Saved entries:
========================================================================
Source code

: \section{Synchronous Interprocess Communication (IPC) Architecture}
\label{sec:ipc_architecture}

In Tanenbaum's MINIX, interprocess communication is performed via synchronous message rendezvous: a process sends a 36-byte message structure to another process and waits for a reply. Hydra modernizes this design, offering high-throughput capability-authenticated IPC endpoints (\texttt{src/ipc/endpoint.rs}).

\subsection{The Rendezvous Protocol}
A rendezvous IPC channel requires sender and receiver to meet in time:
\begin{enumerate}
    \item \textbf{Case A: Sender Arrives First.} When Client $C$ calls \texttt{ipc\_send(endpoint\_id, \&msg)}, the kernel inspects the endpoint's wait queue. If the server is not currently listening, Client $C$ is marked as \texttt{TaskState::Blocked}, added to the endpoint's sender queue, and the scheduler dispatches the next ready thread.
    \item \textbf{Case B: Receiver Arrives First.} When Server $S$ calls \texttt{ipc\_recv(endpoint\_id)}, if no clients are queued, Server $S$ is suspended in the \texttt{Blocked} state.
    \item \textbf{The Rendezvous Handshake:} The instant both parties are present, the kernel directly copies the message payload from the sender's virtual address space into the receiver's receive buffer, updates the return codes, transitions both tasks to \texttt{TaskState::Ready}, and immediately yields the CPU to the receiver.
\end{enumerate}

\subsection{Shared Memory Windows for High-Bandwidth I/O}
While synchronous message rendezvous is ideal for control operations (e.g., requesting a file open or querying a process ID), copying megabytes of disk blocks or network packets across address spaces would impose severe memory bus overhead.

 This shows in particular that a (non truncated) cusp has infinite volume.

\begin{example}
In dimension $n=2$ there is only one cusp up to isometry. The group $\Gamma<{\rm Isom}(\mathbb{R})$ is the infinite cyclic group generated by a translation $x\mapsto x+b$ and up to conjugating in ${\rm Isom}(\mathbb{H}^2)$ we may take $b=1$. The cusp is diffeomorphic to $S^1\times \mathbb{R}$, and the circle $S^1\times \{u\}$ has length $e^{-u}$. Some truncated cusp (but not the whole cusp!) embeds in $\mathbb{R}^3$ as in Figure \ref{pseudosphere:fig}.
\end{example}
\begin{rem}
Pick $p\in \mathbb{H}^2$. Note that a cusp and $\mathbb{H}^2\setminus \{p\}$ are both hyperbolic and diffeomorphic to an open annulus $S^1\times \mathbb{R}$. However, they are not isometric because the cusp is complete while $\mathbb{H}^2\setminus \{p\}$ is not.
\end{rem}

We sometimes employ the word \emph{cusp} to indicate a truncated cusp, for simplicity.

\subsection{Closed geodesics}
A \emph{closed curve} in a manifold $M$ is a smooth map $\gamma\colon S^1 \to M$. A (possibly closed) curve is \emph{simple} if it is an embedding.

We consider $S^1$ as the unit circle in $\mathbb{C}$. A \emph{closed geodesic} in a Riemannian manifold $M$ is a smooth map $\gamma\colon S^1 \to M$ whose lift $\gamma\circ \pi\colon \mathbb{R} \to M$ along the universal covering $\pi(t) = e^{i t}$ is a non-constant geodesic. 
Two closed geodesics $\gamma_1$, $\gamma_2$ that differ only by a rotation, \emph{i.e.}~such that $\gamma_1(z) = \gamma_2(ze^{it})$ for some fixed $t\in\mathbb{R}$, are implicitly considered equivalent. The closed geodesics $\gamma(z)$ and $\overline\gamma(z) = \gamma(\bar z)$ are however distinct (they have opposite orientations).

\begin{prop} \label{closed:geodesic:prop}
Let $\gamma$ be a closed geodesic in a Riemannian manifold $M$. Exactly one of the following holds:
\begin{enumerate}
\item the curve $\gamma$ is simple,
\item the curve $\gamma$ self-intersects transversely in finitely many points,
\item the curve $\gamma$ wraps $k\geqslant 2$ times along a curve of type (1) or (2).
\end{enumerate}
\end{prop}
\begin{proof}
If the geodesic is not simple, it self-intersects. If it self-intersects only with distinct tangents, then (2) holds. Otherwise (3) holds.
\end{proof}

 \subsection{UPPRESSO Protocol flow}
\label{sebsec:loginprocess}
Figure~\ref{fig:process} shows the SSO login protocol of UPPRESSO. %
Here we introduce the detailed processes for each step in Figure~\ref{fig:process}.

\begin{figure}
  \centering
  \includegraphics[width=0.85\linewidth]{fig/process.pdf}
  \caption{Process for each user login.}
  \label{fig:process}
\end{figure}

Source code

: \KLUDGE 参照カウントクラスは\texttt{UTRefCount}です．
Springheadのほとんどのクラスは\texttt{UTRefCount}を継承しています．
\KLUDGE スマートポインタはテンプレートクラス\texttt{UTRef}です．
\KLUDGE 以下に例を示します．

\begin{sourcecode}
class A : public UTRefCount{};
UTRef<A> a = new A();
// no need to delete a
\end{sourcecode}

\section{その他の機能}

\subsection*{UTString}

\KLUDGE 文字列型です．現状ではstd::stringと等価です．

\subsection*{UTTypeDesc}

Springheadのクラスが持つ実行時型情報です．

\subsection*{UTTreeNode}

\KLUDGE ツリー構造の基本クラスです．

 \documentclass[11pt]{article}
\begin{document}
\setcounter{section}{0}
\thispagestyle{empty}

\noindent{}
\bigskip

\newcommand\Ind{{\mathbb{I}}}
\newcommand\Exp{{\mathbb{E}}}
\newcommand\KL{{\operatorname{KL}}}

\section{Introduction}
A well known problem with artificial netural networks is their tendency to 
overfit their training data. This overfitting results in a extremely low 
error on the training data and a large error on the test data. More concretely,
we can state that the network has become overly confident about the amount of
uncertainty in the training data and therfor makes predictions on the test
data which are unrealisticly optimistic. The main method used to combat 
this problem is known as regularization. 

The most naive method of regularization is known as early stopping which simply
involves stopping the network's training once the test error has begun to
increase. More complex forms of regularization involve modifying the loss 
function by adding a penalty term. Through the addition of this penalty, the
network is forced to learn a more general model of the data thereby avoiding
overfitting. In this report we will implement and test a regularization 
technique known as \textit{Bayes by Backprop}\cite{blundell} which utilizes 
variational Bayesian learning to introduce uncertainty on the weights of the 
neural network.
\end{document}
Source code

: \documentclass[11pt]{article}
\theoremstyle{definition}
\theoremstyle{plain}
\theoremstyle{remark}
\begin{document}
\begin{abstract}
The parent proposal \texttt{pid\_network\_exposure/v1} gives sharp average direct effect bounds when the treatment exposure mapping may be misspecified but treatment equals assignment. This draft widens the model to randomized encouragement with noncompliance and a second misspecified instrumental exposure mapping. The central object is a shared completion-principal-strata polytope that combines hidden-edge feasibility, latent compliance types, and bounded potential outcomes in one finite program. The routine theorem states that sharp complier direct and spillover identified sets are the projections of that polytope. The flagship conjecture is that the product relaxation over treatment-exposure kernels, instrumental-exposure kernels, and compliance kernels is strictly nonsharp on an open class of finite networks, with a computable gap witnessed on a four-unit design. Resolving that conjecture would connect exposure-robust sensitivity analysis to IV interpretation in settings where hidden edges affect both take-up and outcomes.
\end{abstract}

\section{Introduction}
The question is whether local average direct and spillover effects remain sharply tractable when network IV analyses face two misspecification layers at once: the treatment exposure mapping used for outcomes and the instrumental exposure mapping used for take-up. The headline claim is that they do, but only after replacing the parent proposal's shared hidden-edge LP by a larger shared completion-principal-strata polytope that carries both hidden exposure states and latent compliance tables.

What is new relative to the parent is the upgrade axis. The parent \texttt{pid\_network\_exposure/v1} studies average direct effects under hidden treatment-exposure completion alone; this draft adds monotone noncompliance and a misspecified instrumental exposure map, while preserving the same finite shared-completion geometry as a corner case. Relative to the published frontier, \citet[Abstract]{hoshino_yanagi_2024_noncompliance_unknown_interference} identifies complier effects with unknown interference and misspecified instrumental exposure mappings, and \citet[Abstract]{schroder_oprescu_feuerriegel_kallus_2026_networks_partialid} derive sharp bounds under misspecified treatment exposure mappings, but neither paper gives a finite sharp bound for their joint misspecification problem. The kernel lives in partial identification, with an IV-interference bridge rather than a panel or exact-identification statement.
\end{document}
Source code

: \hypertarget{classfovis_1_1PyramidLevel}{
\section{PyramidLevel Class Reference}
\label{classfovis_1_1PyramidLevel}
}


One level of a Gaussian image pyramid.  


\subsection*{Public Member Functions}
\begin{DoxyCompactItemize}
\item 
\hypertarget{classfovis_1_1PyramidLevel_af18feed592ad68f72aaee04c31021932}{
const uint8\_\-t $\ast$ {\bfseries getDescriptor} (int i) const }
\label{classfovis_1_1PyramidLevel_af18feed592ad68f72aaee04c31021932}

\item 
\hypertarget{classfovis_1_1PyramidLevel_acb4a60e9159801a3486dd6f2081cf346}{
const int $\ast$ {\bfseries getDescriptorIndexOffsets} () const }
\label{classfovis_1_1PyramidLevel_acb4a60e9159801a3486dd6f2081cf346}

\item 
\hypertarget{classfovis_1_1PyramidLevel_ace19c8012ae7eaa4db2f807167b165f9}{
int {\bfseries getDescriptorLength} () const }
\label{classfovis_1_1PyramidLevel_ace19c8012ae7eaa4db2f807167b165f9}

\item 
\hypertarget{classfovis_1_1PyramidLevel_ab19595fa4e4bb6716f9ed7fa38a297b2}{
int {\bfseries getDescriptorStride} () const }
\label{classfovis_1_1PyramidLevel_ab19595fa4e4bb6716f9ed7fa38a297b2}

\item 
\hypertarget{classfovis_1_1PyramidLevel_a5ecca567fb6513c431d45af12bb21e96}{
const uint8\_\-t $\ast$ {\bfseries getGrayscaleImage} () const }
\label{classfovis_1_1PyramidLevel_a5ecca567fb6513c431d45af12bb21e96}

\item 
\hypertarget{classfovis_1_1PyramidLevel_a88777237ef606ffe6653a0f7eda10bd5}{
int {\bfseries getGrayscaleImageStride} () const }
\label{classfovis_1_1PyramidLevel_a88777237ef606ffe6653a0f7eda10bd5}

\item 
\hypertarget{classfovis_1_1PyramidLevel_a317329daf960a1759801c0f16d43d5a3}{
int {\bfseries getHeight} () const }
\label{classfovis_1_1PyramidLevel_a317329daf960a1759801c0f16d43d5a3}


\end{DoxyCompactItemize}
========================================================================
PROBLEM TO WORK ON: Give back exactly the lines above starting at the line where "Two closed geodesics" appears and ending at the line where "of UPPRESSO. %" appears, both included, with no other lines.

TASK RESULT:
Two closed geodesics $\gamma_1$, $\gamma_2$ that differ only by a rotation, \emph{i.e.}~such that $\gamma_1(z) = \gamma_2(ze^{it})$ for some fixed $t\in\mathbb{R}$, are implicitly considered equivalent. The closed geodesics $\gamma(z)$ and $\overline\gamma(z) = \gamma(\bar z)$ are however distinct (they have opposite orientations).

\begin{prop} \label{closed:geodesic:prop}
Let $\gamma$ be a closed geodesic in a Riemannian manifold $M$. Exactly one of the following holds:
\begin{enumerate}
\item the curve $\gamma$ is simple,
\item the curve $\gamma$ self-intersects transversely in finitely many points,
\item the curve $\gamma$ wraps $k\geqslant 2$ times along a curve of type (1) or (2).
\end{enumerate}
\end{prop}
\begin{proof}
If the geodesic is not simple, it self-intersects. If it self-intersects only with distinct tangents, then (2) holds. Otherwise (3) holds.
\end{proof}

 \subsection{UPPRESSO Protocol flow}
\label{sebsec:loginprocess}
Figure~\ref{fig:process} shows the SSO login protocol of UPPRESSO. %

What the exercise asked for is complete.